Indeed, a large part of this issue is devoted to a polemic against Battaglia Comunista, a competing Left Communist group in Italy with a somewhat more realistic assessment of the real world. This group frankly admitted that they didn't know whether war or revolution was the most likely outcome of the system's crisis, and that nobody *can* know such a thing, á la Nostradamus. Battaglia also pointed out that revolutions often happen *as a result of* war, a point the ICC grudgingly concedes. What about the Russian revolutions of 1905 and 1917, for instance?

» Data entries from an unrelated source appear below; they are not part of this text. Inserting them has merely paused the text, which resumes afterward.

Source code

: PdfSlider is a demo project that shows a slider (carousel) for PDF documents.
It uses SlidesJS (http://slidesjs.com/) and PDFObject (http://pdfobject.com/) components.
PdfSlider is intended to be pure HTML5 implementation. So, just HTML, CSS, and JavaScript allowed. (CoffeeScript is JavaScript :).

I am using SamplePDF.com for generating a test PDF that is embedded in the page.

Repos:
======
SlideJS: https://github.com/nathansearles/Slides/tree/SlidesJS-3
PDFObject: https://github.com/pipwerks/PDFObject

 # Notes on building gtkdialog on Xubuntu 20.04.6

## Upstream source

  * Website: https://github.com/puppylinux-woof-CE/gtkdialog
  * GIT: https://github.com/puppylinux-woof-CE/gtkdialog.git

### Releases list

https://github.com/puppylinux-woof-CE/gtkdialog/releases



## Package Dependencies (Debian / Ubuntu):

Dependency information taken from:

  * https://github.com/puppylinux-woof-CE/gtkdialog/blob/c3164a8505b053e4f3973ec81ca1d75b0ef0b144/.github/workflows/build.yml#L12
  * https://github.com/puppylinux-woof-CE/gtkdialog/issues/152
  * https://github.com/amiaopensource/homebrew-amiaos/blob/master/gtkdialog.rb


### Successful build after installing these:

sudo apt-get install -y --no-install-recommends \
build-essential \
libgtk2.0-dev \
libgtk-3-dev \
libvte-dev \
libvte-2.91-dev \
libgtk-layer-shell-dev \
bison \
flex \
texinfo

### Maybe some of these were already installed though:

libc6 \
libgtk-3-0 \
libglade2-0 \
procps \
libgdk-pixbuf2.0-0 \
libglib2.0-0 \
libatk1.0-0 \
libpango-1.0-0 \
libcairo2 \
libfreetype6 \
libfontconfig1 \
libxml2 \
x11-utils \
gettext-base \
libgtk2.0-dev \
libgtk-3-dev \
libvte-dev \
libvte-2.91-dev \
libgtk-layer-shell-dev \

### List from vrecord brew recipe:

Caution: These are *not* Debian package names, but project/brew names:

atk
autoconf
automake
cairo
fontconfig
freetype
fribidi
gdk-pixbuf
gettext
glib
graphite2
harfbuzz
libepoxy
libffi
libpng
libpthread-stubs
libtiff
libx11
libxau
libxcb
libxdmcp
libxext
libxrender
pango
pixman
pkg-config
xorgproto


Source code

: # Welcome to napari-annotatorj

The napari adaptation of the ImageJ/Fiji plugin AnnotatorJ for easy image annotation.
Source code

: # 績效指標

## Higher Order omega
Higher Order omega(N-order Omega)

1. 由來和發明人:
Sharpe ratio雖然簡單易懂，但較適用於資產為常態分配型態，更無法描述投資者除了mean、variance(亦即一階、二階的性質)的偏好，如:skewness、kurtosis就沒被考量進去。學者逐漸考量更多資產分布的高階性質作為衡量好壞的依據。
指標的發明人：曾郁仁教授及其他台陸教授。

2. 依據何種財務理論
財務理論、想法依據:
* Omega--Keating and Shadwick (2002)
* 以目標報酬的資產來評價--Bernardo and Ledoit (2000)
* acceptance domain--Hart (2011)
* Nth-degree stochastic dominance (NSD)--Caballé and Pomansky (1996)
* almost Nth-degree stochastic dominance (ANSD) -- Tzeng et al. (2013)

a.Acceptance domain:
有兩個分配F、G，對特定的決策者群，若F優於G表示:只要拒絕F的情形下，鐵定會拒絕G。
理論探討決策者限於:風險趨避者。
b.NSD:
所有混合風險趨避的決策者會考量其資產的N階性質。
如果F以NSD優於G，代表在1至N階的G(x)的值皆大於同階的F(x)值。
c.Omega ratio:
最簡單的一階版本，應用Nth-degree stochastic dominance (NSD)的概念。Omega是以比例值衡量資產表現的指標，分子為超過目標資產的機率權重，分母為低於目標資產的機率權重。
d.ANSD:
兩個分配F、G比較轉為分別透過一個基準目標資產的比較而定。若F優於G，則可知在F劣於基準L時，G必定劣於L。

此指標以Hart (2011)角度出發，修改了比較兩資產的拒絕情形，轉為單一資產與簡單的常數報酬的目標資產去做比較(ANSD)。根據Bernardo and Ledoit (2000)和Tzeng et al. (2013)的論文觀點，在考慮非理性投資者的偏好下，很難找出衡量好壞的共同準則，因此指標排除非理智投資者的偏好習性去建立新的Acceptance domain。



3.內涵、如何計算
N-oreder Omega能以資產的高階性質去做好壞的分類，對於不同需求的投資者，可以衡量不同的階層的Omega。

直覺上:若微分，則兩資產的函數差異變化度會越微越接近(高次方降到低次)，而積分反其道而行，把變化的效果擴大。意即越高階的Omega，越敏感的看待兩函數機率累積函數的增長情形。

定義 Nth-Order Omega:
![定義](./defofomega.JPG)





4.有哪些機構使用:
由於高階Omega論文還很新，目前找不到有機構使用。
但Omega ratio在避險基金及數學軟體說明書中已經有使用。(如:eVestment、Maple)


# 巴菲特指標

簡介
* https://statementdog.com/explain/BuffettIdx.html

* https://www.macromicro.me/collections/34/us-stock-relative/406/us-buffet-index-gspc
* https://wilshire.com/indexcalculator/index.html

The ICC called the 1980's "The Years of Truth", when the other Left Communist groups would see the light and finally realize that the ICC was right all along. Naturally, the ICC got into acute trouble when the Soviet bloc collapsed in 1989-91. Seeing the Soviet Union as a particularly heinous form of "state capitalism", the ICC expected Western capitalism to "decompose" shortly thereafter, repeating the Soviet collapse. This was "the wind from the East" which made the ICC revert to a super-pessimistic, Dark Age scenario and turned in on itself, expelling long-time members in a series of bizarre purges of "clans" and "Freemasons" (sic). By contrast, Battaglia simply continued as before, stirred but not shaken. Ironically, though, peak oil and other synergistic, long-term crises might yet turn the ICC's Dark Age scenario into reality!
What otherwise struck me when reading International Review was the intemperate, sectarian tone of many polemics. The ICC had issued an "address to proletarian political groups", only to ream out everyone who responded. The Communist Bulletin Group in Aberdeen supposedly stole things from the ICC and supported a police agent, the Communist Workers Organisation is a vacillating bunch, and Battaglia Comunista had talked with the Iranian émigré SUCM, a group which is "Stalinist", "nationalist", "bourgeois", "counter-revolutionary" and has a lot of money at its disposal. A bit like the Bolsheviks getting money from Western banks? Freemasons, Freemasons...
And no, I'm not writing this in a particularly serious mode, LOL. An infantile disorder, I suppose.